It will happen if you have to change anything on your book at all.

But quite honestly I wouldn't worry about it, it's just a few less words.


----------



## Stephanie Vercier

Thanks for this amazing thread Evenstar! I know I skimmed your advice before, but today I really read your first main post and latest updates and realized how repetitive and non-descriptive my keywords are. Updated both of my books, and will see if they get a bit more tread or end up in any new subcategories


----------



## Jan Hurst-Nicholson

I see that the 7 keywords are now in separate blocks with 50 characters per block. I had to take some words out of one block and put them into another when I updated something.


----------



## IreneP

Jan Hurst-Nicholson said:


> I see that the 7 keywords are now in separate blocks with 50 characters per block. I had to take some words out of one block and put them into another when I updated something.


Okay - just ran up against this.

Does anybody know if this changes anything else? Can we still stuff those blocks?


----------



## katrina46

IreneP said:


> Okay - just ran up against this.
> 
> Does anybody know if this changes anything else? Can we still stuff those blocks?


I did and people are buying my new release which just went live yesterday, so I assume the keywords are working fine.


----------



## Jan Hurst-Nicholson

IreneP said:


> Okay - just ran up against this.
> 
> Does anybody know if this changes anything else? Can we still stuff those blocks?


You can add words until you get to 50 characters per block


----------



## Harald

Jan Hurst-Nicholson said:


> You can add words until you get to 50 characters per block


Yep. I started a book with the single keyword block and filled it with 394 characters. When I recently went back to update the book, I was presented with the 7 blocks. I tried to "stuff" them but Zon rejected, and I had to use the 50-chr limit for each. So I just broke my long list apart, spread 'em out into the blocks, and I'm showing the same categories as before.


----------



## ChristinaGarner

Hey guys. I've been stalking this thread forever and have learned a lot--thank you!

I wanted to let you know that today I went to upload the final file for my preorder and noticed that some of my keywords had been deleted. (By Amazon.)

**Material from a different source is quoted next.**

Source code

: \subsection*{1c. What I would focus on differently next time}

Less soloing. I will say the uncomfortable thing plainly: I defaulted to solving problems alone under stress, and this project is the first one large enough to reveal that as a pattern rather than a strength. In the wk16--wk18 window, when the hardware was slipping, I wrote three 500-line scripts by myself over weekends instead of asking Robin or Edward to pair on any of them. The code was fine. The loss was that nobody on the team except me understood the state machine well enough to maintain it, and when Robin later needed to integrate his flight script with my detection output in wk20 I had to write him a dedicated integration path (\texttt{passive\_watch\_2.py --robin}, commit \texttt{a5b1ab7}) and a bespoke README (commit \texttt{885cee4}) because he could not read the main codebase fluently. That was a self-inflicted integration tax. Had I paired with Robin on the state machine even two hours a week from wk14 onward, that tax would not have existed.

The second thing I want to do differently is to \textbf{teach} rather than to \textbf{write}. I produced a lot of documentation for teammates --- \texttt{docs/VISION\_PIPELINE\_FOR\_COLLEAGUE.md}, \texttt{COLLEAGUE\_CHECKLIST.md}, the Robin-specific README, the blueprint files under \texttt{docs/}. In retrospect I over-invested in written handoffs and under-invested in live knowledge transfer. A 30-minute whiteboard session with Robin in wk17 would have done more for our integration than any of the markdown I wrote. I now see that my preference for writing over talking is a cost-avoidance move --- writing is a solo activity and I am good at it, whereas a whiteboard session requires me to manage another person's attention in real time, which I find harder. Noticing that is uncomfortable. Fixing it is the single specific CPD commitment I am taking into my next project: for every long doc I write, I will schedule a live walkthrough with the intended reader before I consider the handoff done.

They were ones I'd separated with a comma. The other 6 strings remained intact. Just an FYI in case it happens to anyone else. I wouldn't have thought to check that except I happened to be uploading. I added them back in, sans commas, so I'll see if they stick this time.

If anyone else used commas and has the new format, I'd be curious if yours were deleted as well or if mine was an anomaly.


----------



## Jan Hurst-Nicholson

ChristinaGarner said:


> Hey guys. I've been stalking this thread forever and have learned a lot--thank you!
> 
> I wanted to let you know that today I went to upload the final file for my preorder and noticed that some of my keywords had been deleted. (By Amazon.)
> 
> They were ones I'd separated with a comma. The other 6 strings remained intact. Just an FYI in case it happens to anyone else. I wouldn't have thought to check that except I happened to be uploading. I added them back in, sans commas, so I'll see if they stick this time.
> 
> If anyone else used commas and has the new format, I'd be curious if yours were deleted as well or if mine was an anomaly.


Thanks. I've just changed mine so I will check.


----------



## IreneP

Thanks y'all. 50 char blocks. Got it!


----------



## Jan Hurst-Nicholson

ChristinaGarner said:


> Hey guys. I've been stalking this thread forever and have learned a lot--thank you!
> 
> I wanted to let you know that today I went to upload the final file for my preorder and noticed that some of my keywords had been deleted. (By Amazon.)
> 
> They were ones I'd separated with a comma. The other 6 strings remained intact. Just an FYI in case it happens to anyone else. I wouldn't have thought to check that except I happened to be uploading. I added them back in, sans commas, so I'll see if they stick this time.
> 
> If anyone else used commas and has the new format, I'd be curious if yours were deleted as well or if mine was an anomaly.


Yes, darn it. I changed all mine to phrases separated by commas and when I went back to check all I had were single words in each block. Now I'll have to return and change them all again .


----------



## Talbot

Personally I like the seven word block system. I don't have to count characters in a Word doc!


----------



## Beth_Hammond

Thank you for this post. It was interesting to see how it evolved in the comments over time as Amazon changed the allowances for characters. I feel like I'm always one step too late to get in on the good old days lol! But I've taken this and adjusted my keywords appropriately to fill ever character I could.


----------



## ChristinaGarner

Jan Hurst-Nicholson said:


> Yes, darn it. I changed all mine to phrases separated by commas and when I went back to check all I had were single words in each block. Now I'll have to return and change them all again .


The same thing has happened to me across the board. (Wasn't sure if it was a fluke the first time.)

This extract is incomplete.